⟨

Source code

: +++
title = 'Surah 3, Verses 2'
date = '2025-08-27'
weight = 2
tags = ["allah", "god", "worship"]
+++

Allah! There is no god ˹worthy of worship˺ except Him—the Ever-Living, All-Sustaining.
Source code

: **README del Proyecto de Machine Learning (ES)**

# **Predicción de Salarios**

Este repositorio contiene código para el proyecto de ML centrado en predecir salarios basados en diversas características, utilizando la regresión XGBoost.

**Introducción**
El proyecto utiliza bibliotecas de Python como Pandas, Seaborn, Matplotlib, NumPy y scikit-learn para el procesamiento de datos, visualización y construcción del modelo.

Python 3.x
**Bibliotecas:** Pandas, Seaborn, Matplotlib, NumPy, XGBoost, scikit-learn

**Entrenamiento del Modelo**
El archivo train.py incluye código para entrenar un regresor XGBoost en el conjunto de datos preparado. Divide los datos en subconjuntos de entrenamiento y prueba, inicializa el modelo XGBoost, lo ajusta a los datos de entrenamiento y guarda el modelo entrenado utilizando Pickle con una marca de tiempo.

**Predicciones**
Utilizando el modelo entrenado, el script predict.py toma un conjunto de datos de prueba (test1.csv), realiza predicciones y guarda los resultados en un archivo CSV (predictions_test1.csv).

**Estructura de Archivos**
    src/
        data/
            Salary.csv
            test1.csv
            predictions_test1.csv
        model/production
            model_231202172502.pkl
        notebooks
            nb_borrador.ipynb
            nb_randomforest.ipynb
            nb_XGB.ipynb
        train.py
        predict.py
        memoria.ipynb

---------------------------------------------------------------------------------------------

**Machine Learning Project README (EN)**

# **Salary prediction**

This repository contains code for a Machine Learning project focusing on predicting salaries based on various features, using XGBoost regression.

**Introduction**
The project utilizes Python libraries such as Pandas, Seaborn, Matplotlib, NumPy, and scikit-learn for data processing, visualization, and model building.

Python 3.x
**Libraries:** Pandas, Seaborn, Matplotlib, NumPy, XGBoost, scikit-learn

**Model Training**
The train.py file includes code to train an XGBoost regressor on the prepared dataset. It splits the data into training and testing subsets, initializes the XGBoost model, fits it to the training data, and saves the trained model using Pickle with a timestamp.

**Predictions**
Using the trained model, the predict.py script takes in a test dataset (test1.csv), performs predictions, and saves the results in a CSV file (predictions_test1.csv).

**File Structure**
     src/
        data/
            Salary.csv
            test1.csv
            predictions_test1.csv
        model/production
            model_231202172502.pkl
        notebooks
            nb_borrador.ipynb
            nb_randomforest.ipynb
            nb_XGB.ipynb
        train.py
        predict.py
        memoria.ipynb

⟩

• Required action
From the data, list each line in which the string "scikit" appears.

• Written answer
El proyecto utiliza bibliotecas de Python como Pandas, Seaborn, Matplotlib, NumPy y scikit-learn para el procesamiento de datos, visualización y construcción del modelo.
**Bibliotecas:** Pandas, Seaborn, Matplotlib, NumPy, XGBoost, scikit-learn
The project utilizes Python libraries such as Pandas, Seaborn, Matplotlib, NumPy, and scikit-learn for data processing, visualization, and model building.
**Libraries:** Pandas, Seaborn, Matplotlib, NumPy, XGBoost, scikit-learn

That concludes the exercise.